O valor dessa taxa, no entanto, é depositado em contas de terceiros, como empresas abertas por políticos ou seus familiares. Na prática, é uma maneira de pagar propina a políticos ou partidos.
‘Fragilidade’
Segundo publicitários e produtores ouvidos pela BBC Brasil – por medo de represálias no mercado, parte deles preferiu não se identificar -, a prática tornou-se mais comum nos últimos anos.
“Já trabalhei para uma agência em que tive que fazer orçamentos de mais de R$ 80 mil, mas ficava apenas com R$ 5 mil. Eu pagava meus fornecedores, pagava o BV e ainda tinha que fazer repasses para uma pessoa da agência”, disse um fotógrafo.
“Certa vez, estávamos fazendo uma campanha e me pediram um repasse mais alto além do BV. Eu reclamei, porque teria que repassar quase o dobro do que estava lucrando. E me disseram, pela primeira vez, que o cliente final, um ministério, estava querendo o repasse.”
No início de 2016, um grupo de produtoras de conteúdo publicitário pediu, em carta aberta, o fim da cobrança informal do BV por parte das agências, temendo o envolvimento em esquemas de corrupção.
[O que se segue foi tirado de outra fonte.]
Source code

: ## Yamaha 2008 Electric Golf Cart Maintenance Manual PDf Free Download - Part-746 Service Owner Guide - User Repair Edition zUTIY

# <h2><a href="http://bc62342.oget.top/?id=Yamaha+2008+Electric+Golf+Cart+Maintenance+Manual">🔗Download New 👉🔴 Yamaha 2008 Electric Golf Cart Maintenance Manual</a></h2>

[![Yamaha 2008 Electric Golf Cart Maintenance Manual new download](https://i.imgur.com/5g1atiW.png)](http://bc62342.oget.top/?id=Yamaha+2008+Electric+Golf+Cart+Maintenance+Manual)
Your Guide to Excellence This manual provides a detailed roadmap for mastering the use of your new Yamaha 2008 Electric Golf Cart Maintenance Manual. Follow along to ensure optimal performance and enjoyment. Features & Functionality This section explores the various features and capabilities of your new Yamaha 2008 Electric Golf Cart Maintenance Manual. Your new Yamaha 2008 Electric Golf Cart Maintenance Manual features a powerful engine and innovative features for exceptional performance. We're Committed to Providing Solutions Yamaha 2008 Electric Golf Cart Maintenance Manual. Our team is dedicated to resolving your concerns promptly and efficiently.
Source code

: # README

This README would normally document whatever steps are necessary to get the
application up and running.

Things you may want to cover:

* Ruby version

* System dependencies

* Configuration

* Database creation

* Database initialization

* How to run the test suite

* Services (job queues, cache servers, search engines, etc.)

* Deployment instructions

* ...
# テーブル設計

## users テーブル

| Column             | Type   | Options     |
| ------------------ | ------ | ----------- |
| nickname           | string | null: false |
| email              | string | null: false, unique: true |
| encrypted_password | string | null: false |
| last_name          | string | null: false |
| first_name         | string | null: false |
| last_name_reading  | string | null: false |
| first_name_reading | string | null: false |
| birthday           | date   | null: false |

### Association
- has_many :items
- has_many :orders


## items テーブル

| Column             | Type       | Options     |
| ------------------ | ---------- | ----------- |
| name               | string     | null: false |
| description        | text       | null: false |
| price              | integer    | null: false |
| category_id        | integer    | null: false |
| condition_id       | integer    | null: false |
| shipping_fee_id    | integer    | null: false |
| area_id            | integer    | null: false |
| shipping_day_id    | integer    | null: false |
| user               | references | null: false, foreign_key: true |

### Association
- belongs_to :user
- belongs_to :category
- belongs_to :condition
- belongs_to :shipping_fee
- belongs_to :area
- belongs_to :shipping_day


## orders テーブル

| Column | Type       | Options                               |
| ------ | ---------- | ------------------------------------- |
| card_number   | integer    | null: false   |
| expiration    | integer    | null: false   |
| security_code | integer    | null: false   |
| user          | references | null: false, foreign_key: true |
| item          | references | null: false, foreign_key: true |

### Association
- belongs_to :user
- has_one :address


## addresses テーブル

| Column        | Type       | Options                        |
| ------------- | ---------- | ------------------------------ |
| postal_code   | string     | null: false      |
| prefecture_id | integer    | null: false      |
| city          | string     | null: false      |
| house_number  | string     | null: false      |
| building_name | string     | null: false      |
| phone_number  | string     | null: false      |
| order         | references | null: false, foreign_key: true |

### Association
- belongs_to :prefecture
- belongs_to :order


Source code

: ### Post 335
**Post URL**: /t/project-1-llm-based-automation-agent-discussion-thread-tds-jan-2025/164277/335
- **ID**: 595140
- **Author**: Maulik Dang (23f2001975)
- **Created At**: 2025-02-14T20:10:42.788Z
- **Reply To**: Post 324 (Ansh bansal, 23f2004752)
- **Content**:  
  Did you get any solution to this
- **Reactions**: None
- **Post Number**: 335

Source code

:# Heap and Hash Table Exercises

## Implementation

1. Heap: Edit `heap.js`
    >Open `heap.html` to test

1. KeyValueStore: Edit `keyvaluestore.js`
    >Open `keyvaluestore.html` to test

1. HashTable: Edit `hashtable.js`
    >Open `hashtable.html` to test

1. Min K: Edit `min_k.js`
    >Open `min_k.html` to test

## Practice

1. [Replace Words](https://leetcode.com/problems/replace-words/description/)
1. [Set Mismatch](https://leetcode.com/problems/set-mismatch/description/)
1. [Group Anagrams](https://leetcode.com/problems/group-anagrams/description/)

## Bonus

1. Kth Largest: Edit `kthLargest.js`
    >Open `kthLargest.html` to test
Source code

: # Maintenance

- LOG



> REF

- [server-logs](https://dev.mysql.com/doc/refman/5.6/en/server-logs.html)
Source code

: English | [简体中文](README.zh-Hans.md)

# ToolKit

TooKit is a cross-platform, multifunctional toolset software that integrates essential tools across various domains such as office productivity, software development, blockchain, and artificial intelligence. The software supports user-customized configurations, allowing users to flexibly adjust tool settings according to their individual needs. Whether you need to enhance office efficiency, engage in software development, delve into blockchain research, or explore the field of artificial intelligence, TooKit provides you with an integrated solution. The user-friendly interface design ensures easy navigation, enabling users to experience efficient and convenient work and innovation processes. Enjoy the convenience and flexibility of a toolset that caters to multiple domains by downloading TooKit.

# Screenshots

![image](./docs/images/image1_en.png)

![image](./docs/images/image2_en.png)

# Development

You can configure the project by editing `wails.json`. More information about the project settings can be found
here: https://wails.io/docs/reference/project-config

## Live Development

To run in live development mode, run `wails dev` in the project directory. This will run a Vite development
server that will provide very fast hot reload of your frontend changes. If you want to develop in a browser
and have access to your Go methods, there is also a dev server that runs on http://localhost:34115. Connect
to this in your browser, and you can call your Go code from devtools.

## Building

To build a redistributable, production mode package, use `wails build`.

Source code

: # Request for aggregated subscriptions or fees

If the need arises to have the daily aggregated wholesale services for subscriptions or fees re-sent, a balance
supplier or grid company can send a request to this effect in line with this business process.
“Já éramos contrários à prática do BV antes disso acontecer, mas a aparição de nomes de produtoras na Lava Jato certamente deixou mais clara nossa fragilidade”, disse à BBC Brasil Francesco Civita, diretor da produtora Prodigo Films.
Um executivo afirmou que a maioria das agências “entendeu o recado” nos últimos meses, mas que ainda há aquelas que insistem na cobrança da taxa – que não é regulamentada, mas, a rigor, não é ilegal. Uma dessas agências, segundo ele, é a Propeg.
“Tive propostas para isso, mas sempre negamos. Nunca quis pagar um terceiro sem saber quem é, para onde vai, em que rolo que estou me metendo. Quando as empresas tinham coragem de se defender, eles recuavam”, afirma.
Segundo Orlando Marques, presidente da Abap, o órgão tem realizado “cursos, palestras de especialistas sobre a lei anticorrupção e sobre governança” para as agências associadas.
“Tudo o que podíamos fazer para os associados não se meterem nesse tipo de fria a gente fez. E não queremos deixar esse assunto esfriar. Mas sempre tem alguém que acha que é mais esperto que os demais. Em negócios isso é inevitável”, disse.
“A Propeg, como todas as demais agências, sabe o que é certo e o que é errado. Se fez o errado, sabia o que estava fazendo.”
Transparência
Para Fabiano Angélico, a participação das agências em escândalos é mais uma face do principal problema da corrupção na administração pública: a contratação de empresas privadas.
“Temos hoje muita transparência nos salários pagos pelo poder público no Brasil, mas o gasto na contratação de empresas não se discute. As empresas não dão detalhes e a lei só obriga que um resumo do contrato seja publicado”, diz.
“O Estado precisava identificar os tipos de contratos mais sujeitos a fraude e deixá-los bem mais transparentes, desde o edital até as propostas de cada empresa. Na maior parte das vezes, nem a justificativa para contratar alguém é tornada pública.”
Um ponto importante, diz, é deixar claro quem são os donos e sócios das empresas que estão sendo contratadas, para que seja possível entender para onde vai o dinheiro que sai dos cofres públicos – e encontrar possíveis irregularidades mais facilmente.
“Às vezes, o dono da agência abre outra empresa, com outro CNPJ para ganhar licitações. Fica difícil para os órgãos de controle rastrear a relação entre uma e outra. Daí a importância de saber quem são as pessoas por trás das empresas.”